RNA splicing is a step in the process by which genes make proteins from DNA. Instructions from DNA are transcribed to mRNA, which then translates these instructions into proteins. RNA splicing happens between these two steps, when pre-mRNA turns into RNA. 

RELATED: Genomic analysis uncovers prevalence of RNA splicing mutations in 33 tumor types

Earlier this year, H3 published research showing that RNA splicing mutations are more common and appear in more cancers than previously thought, opening up new indications for H3’s own work and spotlighting RNA splicing factors as a target for others developing cancer treatments. The company used whole exome and RNA sequencing to analyze 10,000 patient samples across 33 tumor types.
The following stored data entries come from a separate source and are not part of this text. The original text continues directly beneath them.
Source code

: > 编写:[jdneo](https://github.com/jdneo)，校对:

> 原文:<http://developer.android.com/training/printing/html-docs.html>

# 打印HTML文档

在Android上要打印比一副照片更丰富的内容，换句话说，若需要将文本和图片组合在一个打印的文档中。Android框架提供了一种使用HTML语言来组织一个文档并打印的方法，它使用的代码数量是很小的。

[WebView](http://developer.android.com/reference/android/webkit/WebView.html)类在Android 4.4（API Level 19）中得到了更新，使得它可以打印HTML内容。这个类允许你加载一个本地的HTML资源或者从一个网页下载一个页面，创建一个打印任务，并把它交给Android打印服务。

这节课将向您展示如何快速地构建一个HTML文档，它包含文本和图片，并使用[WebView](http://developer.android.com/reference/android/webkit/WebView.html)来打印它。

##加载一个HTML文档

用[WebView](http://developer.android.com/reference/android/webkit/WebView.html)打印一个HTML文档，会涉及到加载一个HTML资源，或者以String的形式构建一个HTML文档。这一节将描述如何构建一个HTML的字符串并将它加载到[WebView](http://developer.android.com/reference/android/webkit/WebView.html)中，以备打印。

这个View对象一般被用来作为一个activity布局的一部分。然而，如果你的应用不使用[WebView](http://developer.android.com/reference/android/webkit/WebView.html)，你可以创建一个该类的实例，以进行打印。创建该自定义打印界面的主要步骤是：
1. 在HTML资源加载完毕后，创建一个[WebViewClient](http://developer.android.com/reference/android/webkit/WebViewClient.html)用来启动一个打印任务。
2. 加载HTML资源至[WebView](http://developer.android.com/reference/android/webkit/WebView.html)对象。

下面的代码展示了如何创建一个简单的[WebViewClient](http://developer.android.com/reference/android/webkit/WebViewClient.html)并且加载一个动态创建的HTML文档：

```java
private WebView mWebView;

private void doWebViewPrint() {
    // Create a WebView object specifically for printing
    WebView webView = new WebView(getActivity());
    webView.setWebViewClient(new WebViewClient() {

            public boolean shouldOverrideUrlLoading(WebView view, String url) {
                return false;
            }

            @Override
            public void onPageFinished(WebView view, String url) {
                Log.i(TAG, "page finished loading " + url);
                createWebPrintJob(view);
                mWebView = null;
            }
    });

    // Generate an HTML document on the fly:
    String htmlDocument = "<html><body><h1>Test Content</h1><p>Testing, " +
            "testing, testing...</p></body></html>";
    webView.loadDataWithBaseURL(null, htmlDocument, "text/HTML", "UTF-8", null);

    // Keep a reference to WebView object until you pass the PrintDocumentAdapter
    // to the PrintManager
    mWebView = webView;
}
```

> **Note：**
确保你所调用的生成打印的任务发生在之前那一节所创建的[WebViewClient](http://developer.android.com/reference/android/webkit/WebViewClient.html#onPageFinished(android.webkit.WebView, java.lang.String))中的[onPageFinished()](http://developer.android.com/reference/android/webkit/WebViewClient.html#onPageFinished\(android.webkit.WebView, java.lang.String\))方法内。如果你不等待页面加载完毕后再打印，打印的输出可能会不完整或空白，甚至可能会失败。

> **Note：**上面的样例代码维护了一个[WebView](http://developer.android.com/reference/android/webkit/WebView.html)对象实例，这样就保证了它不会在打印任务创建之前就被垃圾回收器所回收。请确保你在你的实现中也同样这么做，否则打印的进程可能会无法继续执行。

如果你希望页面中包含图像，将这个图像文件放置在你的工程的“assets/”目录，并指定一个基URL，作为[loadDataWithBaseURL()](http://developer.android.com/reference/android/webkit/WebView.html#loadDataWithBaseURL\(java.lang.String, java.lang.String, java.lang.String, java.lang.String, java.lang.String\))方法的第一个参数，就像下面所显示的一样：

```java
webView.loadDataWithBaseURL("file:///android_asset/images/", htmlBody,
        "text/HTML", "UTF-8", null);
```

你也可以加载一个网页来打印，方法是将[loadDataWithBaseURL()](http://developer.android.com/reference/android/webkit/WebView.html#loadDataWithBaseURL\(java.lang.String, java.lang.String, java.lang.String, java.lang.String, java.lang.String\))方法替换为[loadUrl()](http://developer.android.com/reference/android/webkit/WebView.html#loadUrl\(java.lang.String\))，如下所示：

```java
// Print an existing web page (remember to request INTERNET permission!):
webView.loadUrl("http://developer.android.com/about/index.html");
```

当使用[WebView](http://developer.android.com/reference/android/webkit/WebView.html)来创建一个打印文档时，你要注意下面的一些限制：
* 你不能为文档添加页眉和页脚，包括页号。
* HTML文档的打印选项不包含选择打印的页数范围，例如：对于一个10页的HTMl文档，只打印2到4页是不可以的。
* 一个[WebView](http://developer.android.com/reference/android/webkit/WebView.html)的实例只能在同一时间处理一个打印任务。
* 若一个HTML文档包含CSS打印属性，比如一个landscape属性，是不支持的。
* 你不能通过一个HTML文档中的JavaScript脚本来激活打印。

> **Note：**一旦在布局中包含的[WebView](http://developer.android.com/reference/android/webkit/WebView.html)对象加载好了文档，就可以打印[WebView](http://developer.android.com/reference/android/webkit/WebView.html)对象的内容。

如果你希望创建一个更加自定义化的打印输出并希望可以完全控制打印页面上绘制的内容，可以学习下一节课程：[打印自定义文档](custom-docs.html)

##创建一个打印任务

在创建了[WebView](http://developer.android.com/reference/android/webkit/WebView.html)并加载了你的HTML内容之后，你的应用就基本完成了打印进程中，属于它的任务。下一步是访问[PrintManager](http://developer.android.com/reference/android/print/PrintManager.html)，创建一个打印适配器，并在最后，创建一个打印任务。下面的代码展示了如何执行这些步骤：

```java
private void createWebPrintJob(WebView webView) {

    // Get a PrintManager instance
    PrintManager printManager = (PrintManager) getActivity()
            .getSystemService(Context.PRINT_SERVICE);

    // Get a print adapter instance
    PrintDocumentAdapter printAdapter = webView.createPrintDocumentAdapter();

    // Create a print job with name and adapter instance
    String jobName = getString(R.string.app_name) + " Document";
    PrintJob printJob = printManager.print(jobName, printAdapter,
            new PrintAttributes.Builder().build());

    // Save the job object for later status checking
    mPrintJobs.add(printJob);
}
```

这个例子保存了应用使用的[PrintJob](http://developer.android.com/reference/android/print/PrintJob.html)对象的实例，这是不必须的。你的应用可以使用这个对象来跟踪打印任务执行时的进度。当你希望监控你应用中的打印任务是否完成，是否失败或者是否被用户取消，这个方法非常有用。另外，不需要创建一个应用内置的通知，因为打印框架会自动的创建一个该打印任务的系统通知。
The analysis studied more than 400 splicing factors, finding 199 genes with putative driver mutations, including loss-of-function mutations and hot spot, or oncogenelike, mutations. They also found splicing factor mutations in all 33 tumor types, with mutations occurring in as many as 60% of samples in some tumor types.  

H3 has three molecules in its pipeline: H3B-6527, an inhibitor of fibroblast growth factor receptor 4 (FGFR4) for liver cancer; H3B-6545, a modulator of wild-type and mutant estrogen receptor (ERα); and H3B-8800 inhibitor of wild-type and mutant SF3b complex, a splicing factor gene. H3B-8800 is in a phase 1 study evaluating its safety and efficacy in patients with myelodysplastic syndromes, acute myeloid leukemia and chronic myelomonocytic leukemia who carry mutations in splicing factor genes.